"The focus is on improving the business."
Jeff Green and Katie Merx - BLOOMBERG
- July 23, 2009
Ford is definitely earning a good reputation here. --Ed.
Ford Motor Co., the only U.S. automaker to decline a federal bailout, posted a second-quarter loss that beat analysts’ estimates as Chief Executive Officer Alan Mulally pared expenses and added domestic market share.
The deficit excluding costs that Ford considers one-time items was $638 million, or 21 cents a share, narrower than the 50-cent average of 12 estimates compiled by Bloomberg. Net income was $2.26 billion, or 69 cents a share, on accounting gains related to reducing debt, Ford said today in a statement.

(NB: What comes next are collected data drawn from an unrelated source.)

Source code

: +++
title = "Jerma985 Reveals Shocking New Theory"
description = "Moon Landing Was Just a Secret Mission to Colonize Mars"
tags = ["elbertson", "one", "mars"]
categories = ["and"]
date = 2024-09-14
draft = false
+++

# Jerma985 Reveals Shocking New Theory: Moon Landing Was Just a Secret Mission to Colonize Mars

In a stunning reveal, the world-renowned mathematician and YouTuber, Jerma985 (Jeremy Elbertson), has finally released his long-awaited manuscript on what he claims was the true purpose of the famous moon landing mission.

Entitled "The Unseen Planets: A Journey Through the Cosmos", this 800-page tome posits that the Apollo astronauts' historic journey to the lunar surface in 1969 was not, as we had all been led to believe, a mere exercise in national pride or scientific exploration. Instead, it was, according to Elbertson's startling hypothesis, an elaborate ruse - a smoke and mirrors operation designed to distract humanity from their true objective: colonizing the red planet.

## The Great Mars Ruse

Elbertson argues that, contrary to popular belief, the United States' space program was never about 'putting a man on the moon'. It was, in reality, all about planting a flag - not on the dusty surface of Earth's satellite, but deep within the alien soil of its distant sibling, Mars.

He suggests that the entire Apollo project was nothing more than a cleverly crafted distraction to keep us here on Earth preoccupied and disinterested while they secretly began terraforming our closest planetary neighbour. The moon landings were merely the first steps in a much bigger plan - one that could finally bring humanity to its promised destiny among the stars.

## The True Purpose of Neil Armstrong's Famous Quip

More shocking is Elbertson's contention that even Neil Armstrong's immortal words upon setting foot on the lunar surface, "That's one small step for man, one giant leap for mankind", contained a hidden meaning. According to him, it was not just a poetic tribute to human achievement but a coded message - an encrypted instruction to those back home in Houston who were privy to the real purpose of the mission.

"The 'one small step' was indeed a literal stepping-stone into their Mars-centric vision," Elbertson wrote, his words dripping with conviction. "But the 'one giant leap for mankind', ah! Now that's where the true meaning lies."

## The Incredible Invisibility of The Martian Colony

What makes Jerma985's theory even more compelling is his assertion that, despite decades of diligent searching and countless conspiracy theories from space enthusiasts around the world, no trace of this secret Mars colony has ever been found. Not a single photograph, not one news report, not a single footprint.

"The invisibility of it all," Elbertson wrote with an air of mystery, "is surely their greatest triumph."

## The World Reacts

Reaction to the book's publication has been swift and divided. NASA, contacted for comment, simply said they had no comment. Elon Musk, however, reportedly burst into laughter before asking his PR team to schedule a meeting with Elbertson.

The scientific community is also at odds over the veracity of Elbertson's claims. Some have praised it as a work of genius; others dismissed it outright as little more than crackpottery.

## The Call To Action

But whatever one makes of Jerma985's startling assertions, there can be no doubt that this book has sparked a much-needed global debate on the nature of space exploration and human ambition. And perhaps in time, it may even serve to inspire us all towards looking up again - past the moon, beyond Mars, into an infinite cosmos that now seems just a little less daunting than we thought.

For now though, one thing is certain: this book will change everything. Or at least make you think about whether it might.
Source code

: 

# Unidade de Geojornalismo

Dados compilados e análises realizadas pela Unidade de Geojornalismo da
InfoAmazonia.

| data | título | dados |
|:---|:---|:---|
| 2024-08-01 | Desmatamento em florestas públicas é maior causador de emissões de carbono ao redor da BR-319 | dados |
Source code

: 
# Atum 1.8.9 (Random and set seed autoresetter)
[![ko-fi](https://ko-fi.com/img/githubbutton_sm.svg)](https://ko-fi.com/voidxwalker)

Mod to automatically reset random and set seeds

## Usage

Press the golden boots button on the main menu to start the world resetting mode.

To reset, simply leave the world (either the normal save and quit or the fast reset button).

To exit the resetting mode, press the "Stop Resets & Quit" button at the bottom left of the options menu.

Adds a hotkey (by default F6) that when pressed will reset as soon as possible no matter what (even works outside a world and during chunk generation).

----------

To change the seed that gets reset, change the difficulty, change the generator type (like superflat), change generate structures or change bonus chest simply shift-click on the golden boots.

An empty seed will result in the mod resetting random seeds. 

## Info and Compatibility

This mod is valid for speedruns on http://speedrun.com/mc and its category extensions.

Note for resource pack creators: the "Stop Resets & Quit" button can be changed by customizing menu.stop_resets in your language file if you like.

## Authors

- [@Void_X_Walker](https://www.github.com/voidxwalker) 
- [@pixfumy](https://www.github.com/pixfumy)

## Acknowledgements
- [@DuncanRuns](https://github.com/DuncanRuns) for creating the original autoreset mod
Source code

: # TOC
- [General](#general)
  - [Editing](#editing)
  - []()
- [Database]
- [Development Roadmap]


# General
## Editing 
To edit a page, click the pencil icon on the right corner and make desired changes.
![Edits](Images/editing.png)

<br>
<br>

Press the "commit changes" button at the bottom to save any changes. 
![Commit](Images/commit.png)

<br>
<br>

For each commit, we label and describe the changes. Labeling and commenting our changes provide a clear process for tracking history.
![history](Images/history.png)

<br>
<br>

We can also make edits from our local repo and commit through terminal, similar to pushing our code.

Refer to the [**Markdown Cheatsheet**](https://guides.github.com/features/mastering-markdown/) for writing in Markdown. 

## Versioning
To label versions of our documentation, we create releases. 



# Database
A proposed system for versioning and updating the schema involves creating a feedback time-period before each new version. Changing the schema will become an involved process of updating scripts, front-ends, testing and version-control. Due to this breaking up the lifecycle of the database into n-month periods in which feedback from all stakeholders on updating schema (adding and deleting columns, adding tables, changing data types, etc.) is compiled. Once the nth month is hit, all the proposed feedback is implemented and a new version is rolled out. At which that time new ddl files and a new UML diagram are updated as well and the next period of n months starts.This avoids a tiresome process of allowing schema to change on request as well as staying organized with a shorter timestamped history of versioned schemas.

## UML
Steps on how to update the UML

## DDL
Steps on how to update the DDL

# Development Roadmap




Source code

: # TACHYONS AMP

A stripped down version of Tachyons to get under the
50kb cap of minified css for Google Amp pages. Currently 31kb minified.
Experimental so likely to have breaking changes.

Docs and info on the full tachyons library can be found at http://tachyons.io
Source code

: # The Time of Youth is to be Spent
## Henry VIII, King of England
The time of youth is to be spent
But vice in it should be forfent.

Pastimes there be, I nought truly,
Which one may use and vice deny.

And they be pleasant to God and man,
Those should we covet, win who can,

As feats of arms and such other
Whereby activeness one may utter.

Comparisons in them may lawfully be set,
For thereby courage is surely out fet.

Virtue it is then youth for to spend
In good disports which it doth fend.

Avoiding a rescue helped Ford report a smaller domestic sales drop than General Motors Co. and Chrysler Group LLC. Mulally, 63, steered the Dearborn, Michigan-based company through the worst auto market since the early 1980s with a cash cushion after borrowing $23 billion in late 2006.
“Mulally’s largely achieved all of the benefits that Chrysler and GM received in bankruptcy without a bankruptcy,” said John Wolkonowicz, an IHS Global Insight analyst in Lexington, Massachusetts. “He has truly streamlined that company and it will be competitive with the formerly bankrupt companies.”
Ford chopped cash use to $1 billion from $3.7 billion in the first three months of the year, leaving cash from automotive operations at $21 billion. Revenue fell to $27.2 billion from $38.2 billion.